2026 retirement contribution limits: 401(k), IRA, HSA, and every catch-up
These are the 2026 contribution limits for the main tax-advantaged accounts, from IRS Notice 2025-67 (retirement plans and IRAs) and Rev. Proc. 2025-19 (HSAs). Workplace-plan and IRA limits are indexed to inflation each fall; a few amounts — the HSA catch-up, the MFS phase-out ranges — are fixed by statute and never move.
The number most people ask about first: the employee deferral limit for 401(k), 403(b), and governmental 457(b) plans rose to $24,500, and the age-50 catch-up rose to $8,000. New since SECURE 2.0, workers who turn 60 through 63 during the year get a larger “super catch-up” instead — and 2026 is the first year high earners’ catch-ups must be Roth.
Workplace plans: 401(k), 403(b), 457(b)
| Limit | 2026 amount | Notes |
|---|---|---|
| Employee elective deferral | $24,500 | Shared across 401(k)/403(b); a governmental 457(b) has its own separate $24,500 limit |
| Catch-up, age 50+ | $8,000 | Deferral ceiling becomes $32,500 |
| Super catch-up, ages 60–63 | $11,250 | Replaces (not adds to) the $8,000; ceiling becomes $35,750 |
| Total DC limit (§415(c)) | $72,000 | Employee + employer + after-tax combined; caps mega-backdoor Roth |
| Compensation limit (§401(a)(17)) | $360,000 | Max pay countable for plan contributions |
The age-60–63 super catch-up
SECURE 2.0 lets anyone who turns 60, 61, 62, or 63 during the calendar year make a catch-up of $11,250 in 2026 (150% of the 2025 catch-up, rounded) instead of the standard $8,000. It is a four-year window: in the year you turn 64 the limit drops back to the regular catch-up. And a Roth wrinkle now applies broadly: starting in 2026, if your prior-year Social Security wages from the plan sponsor exceeded $150,000, any catch-up contribution must be designated Roth — pre-tax catch-ups are off the table for those earners.
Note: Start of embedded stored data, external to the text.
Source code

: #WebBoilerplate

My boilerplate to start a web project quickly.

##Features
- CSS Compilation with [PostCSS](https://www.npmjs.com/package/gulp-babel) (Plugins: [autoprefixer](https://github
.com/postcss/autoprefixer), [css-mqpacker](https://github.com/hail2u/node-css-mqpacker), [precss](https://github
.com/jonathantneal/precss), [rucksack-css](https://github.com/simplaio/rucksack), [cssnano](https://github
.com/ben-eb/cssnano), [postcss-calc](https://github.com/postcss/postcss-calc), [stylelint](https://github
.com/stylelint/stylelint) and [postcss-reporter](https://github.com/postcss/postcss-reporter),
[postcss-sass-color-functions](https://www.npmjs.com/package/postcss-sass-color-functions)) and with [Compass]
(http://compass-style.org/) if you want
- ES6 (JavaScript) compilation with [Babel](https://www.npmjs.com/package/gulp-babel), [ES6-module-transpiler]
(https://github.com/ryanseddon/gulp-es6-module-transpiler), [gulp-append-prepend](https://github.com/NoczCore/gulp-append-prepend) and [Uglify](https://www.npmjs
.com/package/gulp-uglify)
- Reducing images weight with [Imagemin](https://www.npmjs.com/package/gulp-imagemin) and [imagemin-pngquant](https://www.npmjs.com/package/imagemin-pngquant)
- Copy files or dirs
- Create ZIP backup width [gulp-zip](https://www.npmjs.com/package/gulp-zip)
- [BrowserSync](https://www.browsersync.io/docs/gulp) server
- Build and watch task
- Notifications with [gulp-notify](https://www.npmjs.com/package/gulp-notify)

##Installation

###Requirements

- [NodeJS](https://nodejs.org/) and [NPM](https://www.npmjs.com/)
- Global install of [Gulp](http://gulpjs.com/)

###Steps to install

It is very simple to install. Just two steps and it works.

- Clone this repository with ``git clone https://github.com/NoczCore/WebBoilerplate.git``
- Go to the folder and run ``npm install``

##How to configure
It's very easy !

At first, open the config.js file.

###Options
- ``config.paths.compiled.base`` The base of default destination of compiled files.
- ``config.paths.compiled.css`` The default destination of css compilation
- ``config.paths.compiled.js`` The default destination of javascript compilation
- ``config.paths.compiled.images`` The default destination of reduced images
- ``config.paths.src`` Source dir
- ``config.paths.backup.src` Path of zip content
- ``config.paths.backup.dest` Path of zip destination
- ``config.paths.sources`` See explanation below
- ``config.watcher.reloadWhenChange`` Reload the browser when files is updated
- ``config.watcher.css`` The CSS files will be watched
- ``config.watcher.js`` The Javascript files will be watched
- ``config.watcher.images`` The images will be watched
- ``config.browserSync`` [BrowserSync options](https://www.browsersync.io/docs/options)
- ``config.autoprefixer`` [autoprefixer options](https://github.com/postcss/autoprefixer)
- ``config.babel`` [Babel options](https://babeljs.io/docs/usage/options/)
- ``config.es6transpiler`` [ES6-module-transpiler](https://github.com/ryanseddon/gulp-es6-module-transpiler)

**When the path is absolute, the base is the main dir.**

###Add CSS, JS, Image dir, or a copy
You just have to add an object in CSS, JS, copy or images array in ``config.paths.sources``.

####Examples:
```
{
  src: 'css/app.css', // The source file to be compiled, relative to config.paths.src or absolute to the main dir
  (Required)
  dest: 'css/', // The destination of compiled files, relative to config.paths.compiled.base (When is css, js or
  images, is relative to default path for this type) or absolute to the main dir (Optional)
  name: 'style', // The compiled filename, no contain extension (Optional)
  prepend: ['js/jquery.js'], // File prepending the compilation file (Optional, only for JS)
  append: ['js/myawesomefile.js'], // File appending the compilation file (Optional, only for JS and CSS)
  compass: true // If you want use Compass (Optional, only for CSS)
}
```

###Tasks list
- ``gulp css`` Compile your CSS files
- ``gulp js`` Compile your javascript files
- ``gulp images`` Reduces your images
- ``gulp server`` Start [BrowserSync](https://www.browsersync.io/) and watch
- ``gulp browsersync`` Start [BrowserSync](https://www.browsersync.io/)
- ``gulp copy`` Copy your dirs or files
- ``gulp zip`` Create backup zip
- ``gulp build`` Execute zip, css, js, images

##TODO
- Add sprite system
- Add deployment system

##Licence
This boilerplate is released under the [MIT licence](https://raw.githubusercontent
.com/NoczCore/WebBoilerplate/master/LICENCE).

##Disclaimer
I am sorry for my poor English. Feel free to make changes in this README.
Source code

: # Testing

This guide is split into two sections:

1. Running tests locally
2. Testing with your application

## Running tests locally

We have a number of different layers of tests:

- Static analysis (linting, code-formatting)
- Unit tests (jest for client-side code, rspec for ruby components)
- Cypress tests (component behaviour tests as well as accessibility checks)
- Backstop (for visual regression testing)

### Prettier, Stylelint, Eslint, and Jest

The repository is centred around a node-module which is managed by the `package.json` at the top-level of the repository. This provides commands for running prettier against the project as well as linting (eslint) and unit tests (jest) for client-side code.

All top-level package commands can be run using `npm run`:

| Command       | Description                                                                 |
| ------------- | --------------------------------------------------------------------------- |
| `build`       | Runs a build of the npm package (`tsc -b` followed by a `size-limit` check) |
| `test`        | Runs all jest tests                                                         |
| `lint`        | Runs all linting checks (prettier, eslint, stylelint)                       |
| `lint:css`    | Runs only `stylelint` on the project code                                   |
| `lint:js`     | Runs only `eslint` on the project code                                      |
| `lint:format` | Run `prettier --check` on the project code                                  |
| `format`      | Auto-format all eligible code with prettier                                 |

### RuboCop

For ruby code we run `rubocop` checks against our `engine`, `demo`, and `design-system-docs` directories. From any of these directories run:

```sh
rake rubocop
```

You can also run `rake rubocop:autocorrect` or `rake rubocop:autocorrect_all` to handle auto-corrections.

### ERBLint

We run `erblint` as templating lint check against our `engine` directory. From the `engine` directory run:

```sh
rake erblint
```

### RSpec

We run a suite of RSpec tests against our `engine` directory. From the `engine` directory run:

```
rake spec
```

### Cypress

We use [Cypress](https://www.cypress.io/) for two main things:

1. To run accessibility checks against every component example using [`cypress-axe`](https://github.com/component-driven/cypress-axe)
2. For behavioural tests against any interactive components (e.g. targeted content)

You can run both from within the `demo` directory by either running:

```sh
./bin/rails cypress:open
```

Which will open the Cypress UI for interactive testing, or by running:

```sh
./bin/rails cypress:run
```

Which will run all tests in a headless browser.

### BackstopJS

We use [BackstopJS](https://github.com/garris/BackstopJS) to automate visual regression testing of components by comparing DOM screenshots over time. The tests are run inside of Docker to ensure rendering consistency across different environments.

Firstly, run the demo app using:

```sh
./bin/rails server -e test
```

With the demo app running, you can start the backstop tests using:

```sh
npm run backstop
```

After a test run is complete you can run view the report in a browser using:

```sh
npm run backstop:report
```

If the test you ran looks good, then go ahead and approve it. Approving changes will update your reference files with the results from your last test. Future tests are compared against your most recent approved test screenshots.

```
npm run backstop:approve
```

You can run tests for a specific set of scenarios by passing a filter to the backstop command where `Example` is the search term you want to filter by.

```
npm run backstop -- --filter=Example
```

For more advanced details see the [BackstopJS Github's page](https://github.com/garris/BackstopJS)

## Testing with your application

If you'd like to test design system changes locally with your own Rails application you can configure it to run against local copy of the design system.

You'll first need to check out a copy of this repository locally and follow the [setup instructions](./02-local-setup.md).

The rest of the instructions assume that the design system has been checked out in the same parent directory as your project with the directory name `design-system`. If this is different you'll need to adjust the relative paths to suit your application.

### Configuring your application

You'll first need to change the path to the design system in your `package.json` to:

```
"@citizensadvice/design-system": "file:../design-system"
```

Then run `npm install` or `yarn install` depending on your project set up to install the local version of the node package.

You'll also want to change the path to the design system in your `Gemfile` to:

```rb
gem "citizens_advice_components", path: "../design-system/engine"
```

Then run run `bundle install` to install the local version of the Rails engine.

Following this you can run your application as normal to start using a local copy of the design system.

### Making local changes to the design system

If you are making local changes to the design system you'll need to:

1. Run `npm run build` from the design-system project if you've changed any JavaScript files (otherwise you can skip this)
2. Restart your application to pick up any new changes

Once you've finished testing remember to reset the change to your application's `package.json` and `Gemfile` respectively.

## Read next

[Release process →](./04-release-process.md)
IRAs: traditional and Roth
| Item | 2026 amount |
|---|---|
| IRA contribution limit (traditional + Roth combined) | $7,500 |
| IRA catch-up, age 50+ (now inflation-indexed) | $1,100 |
| Traditional IRA deduction phase-out — single/HoH, covered by a workplace plan | $81,000 – $91,000 |
| Traditional IRA deduction phase-out — MFJ, contributing spouse covered | $129,000 – $149,000 |
| Traditional IRA deduction phase-out — MFJ, only the other spouse covered | $242,000 – $252,000 |
| Roth IRA contribution phase-out — single/HoH | $153,000 – $168,000 |
| Roth IRA contribution phase-out — MFJ | $242,000 – $252,000 |
| Roth IRA contribution phase-out — MFS | $0 – $10,000 (fixed by statute) |
There is no income limit on making a traditional IRA contribution or on converting to Roth — only on deducting the contribution or contributing to a Roth directly, which is what keeps the backdoor Roth relevant.
HSAs — and the plans that qualify
| Item | Self-only | Family |
|---|---|---|
| HSA contribution limit | $4,400 | $8,750 |
| HSA catch-up, age 55+ (fixed by statute, per spouse in their own HSA) | $1,000 | $1,000 |
| Minimum HDHP deductible to qualify | $1,700 | $3,400 |
| Maximum HDHP out-of-pocket | $8,500 | $17,000 |
SIMPLE plans, briefly
SIMPLE IRA / SIMPLE 401(k) deferrals are $17,000 for 2026 ($18,100 for certain plans of smaller employers), with a $4,000 age-50 catch-up and a $5,250 super catch-up for ages 60–63.
How the limits stack
The limits are mostly independent, which is what makes late-career “stuffing” possible. A 61-year-old with a 401(k) and family HSA coverage can defer $35,750 to the 401(k), add $8,600 to an IRA (deductible or backdoor, depending on income), and $9,750 to an HSA — over $53,000 of tax-advantaged space before any employer match, and roughly double for a couple. Workers with both a 401(k)/403(b) and a governmental 457(b) can double the deferral limit itself. The interactions that bite are the phase-outs: workplace-plan coverage shrinks the traditional-IRA deduction, and MAGI over the Roth thresholds forces the backdoor route.
Try it in Deorbit Plan
The Income & Savings panel takes annual amounts for Pre-tax 401(k), Roth 401(k), Mega-backdoor Roth, Backdoor Roth IRA, and HSA while you (and a spouse) are working; the engine caps each at the matching 2026 limit above, inflation-indexed along every simulated path — including the §415(c) cap on mega-backdoor contributions. Watch the Account buckets chart to see how pre-tax, Roth, and HSA balances diverge by retirement.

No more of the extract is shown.